Re: [PATCH v1 01/23] perf tools: Warn if no user requested CPUs match PMU's CPUs

From: Liang, Kan
Date: Mon May 22 2023 - 07:34:27 EST




On 2023-05-22 12:52 a.m., Ian Rogers wrote:
> On Sun, May 21, 2023 at 12:04 PM Liang, Kan <kan.liang@xxxxxxxxxxxxxxx> wrote:
>>
>>
>>
>> On 2023-05-17 10:57 a.m., Ian Rogers wrote:
>>> In commit 1d3351e631fc ("perf tools: Enable on a list of CPUs for hybrid")
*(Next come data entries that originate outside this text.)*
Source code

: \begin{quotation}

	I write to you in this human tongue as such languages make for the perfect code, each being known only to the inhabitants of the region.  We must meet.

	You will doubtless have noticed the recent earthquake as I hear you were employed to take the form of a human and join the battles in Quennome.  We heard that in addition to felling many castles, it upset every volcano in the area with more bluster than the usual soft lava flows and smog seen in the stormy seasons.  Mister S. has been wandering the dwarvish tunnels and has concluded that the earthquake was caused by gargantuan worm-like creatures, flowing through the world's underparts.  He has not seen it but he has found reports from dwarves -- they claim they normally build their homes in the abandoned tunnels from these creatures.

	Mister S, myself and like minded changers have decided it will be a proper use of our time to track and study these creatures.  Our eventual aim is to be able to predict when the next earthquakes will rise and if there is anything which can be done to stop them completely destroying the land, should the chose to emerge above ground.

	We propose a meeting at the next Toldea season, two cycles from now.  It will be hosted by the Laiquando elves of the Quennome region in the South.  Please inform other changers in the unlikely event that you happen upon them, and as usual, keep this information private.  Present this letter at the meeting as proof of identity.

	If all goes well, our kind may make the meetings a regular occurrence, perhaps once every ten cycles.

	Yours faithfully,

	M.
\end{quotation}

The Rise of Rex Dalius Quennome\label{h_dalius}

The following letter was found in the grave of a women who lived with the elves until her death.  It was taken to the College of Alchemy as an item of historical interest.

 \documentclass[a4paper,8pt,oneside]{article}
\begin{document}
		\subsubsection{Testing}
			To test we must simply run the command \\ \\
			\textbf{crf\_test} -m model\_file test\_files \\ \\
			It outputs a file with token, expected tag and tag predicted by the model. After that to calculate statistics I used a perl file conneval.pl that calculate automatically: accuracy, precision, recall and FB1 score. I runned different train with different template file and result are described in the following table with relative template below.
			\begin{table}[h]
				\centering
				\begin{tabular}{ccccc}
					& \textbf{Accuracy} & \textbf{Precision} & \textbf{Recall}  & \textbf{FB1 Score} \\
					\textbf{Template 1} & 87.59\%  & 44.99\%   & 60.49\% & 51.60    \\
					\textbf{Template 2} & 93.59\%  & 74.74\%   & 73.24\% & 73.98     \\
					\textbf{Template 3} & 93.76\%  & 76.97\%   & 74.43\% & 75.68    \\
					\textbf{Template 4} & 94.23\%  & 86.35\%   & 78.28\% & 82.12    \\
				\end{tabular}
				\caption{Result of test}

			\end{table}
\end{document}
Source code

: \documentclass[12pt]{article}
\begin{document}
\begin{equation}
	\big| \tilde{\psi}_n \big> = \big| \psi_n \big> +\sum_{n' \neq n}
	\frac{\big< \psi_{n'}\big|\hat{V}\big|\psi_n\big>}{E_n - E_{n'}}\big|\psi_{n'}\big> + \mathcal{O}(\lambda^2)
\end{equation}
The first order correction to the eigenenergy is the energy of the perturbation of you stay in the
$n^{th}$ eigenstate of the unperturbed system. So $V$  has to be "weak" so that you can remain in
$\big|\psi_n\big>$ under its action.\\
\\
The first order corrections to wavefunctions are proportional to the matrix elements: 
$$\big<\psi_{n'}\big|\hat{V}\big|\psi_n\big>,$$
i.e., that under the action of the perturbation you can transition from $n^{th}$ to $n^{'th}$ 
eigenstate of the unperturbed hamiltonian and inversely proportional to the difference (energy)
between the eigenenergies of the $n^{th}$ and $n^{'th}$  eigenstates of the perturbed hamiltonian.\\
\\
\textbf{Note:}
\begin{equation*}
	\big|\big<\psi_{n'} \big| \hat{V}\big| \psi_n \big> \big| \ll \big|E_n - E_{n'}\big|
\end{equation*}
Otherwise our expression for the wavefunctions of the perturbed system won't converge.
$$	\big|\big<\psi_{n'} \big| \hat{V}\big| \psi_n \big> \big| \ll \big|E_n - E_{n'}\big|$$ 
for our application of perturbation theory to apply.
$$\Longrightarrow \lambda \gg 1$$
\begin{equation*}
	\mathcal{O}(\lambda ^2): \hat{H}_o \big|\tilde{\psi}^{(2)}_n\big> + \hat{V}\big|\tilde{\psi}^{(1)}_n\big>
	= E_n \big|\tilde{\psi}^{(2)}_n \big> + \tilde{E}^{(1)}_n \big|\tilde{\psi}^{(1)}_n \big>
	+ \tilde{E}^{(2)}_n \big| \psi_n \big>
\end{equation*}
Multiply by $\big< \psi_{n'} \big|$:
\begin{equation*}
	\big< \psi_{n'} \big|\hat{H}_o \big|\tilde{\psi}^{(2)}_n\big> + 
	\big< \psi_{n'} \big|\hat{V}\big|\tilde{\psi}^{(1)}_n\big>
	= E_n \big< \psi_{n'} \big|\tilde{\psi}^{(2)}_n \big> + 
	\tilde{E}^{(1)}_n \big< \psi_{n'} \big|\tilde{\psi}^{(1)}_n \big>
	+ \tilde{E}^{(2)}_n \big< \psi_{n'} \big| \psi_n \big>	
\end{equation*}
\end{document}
>>> perf on hybrid will warn if a user requested CPU doesn't match the PMU
>>> of the given event but only for hybrid PMUs. Make the logic generic
>>> for all PMUs and remove the hybrid logic.
>>
>> The logic may not work for all PMUs, especially for uncore.
>>
>> For uncore, the user should be able to read counters from any CPU of a
>> socket/die, not just the CPU from the cpumask.
>> Please see d6a2f9035bfc ("perf/core: Introduce PMU_EV_CAP_READ_ACTIVE_PKG").
>>
>> Thanks,
>> Kan
>
> Hi Kan,
>
> the code specifically handles this and for uncore PMUs the check is
> that the CPU is any online CPU:
>
> """
> ... Uncore PMUs list a CPU in sysfs, but this may be overwritten by a
> + * user requested CPU and so any online CPU is applicable. Core PMUs handle
> + * events on the CPUs in their list and otherwise the event isn't
> supported.
> ...
> + to_test = pmu && pmu->is_uncore ? cpu_map__online() :
> evsel__cpus(pos);
> ...
> """
>
> in the commit message this is also called out:
>
> """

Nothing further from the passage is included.